R2 presigning using Web Crypto

I was using R2, the S3 compatible bucket by Cloudflare that advertises zero-egress fees.

A natural use case is to allow third parties to upload content into your bucket for you to manage, index and order. Providing a suitable controlled interface for such is always a bit of a challenge.

Cloudflare provides an excellent way to run serverless functions called Workers. Standalone they are impressive since they are running as V8 isolates, many in a single process, similar to how Chromium tabs work.

Tangent

In Chromium each process can have multiple V8 isolates running at the same time, however for security considerations is locked to documents from a single site.

process process «isolate»v8 «isolate»v8 «isolate»v8 «isolate»v8 «isolate»v8 «isolate»v8 «isolate»v8 same-site tabs

Ok, not entirely true, but it's a good way to get the point across. Mobile devices that are a bit more resource constrained are somewhat isolated, with several heuristics used, such as sites that are most likely to have user-specific information.

So, I just said that they are grouped as same-sites. That's because origins are a bit different. Origin is defined to include scheme, hostname and port, while site only means scheme and eTLD+1.

# Origin:

https://www.example.co.uk:443
------ ------------------ ---
Scheme + Hostname [FQDN] + Port

# Site:

https://www.example.co.uk:443
------      -------------
Scheme   +    eTLD+1 

What are eTLDs? They are subdomains that associated with the TLD that act as if they effectively a TLD by itself. One example of an eTLD is co.uk, where co is a subdomain for the .uk TLD. In fact, .uk wasn't allowed to be registered directly until 2014, no wonder co.uk is so popular.

So, why not use same-origin isolation instead? Apparently a Web API called document.domain allows you to effectively modify the origin at runtime, with the side-effect of making it an unreliable metric to cluster tabs. Why is it there? By allowing a few subdomains to say they are part of the same superdomain, they can easily communicate by relaxing the same-origin policy.
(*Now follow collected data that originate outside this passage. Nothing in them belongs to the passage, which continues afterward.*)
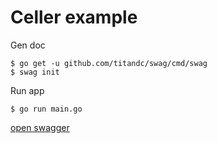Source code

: # Celler example

Gen doc

```console
$ go get -u github.com/titandc/swag/cmd/swag
$ swag init
```

Run app

```console
$ go run main.go
```

[open swagger](http://localhost:8080/swagger/index.html)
Of course, there are weird holes with this approach, so Chromium is trying to get rid of it.

Webkit just follows a simple one process per tab model instead of dealing with these wacky definitions, where two webpages are never consolidated into the same rendering process, even under high memory pressure and even if they share an eTLD+1 in their URLs. Instead, Webkit spawns a new rendering process for each tab until the system runs out of memory.

Why do they do this? To place the burden of preventing timing attacks on the OS.
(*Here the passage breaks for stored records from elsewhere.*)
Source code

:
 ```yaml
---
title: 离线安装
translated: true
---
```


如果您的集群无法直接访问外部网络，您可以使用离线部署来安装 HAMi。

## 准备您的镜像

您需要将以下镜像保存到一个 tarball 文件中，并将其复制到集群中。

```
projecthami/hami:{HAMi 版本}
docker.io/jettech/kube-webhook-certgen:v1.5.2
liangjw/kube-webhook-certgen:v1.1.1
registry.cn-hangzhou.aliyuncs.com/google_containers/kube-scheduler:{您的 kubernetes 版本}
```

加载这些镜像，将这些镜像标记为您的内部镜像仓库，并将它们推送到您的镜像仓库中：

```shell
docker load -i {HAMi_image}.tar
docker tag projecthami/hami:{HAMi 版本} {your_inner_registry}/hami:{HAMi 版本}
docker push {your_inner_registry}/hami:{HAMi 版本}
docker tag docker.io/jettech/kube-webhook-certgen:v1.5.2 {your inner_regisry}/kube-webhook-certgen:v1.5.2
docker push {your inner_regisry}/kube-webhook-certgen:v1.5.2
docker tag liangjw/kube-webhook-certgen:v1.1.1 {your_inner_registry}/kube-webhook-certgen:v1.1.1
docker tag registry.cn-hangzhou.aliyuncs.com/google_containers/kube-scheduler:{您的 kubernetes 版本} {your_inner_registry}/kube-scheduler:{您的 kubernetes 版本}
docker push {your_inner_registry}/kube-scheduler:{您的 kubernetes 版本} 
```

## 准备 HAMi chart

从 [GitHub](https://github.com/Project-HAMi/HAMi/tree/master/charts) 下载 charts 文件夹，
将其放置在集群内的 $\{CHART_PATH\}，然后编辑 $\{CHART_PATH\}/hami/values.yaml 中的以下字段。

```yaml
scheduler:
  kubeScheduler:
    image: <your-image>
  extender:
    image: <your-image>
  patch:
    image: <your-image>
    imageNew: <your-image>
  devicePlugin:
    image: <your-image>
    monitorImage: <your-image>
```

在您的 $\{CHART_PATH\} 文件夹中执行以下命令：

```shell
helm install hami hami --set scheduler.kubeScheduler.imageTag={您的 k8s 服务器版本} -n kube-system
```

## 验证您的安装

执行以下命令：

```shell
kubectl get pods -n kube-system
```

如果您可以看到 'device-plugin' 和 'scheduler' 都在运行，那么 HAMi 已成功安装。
Cloudflare loves to advertise to use Workers for everything, so they suggest just route all requests to a Worker and let it firewall access to your bucket. However, Workers suffer with the problem of a max request body size of a few hundred MB, so it wasn't the right fit. I was looking for allowing to upload larger sized content, a few GB.

browserworkerbucketRequests pre-signed URL for PUTSends pre-signed URL for PUTPUT with pre-signed URL

What if there is some way to directly allow the third party person to access operating on R2 without a middle person? Voila, it's called pre-signed URLs, a URL that provides temporary access to a resource.

Where do you get the URL? You create one with some cryptographic magic. I can use the Worker to create the pre-signed URL, so that if someone wants to PUT some object into my code they can call the Worker and get the URL to upload to the bucket directly.

I better get to implementing the logic to generating this magical pre-signed URL. Cloudflare fortunately provides some documentation, courtesy of Kian.

import { getSignedUrl } from '@aws-sdk/s3-request-presigner';
console.log(await getSignedUrl(S3, new PutObjectCommand({Bucket: 'my-bucket-name', Key: 'dog.png'}), { expiresIn: 3600 }))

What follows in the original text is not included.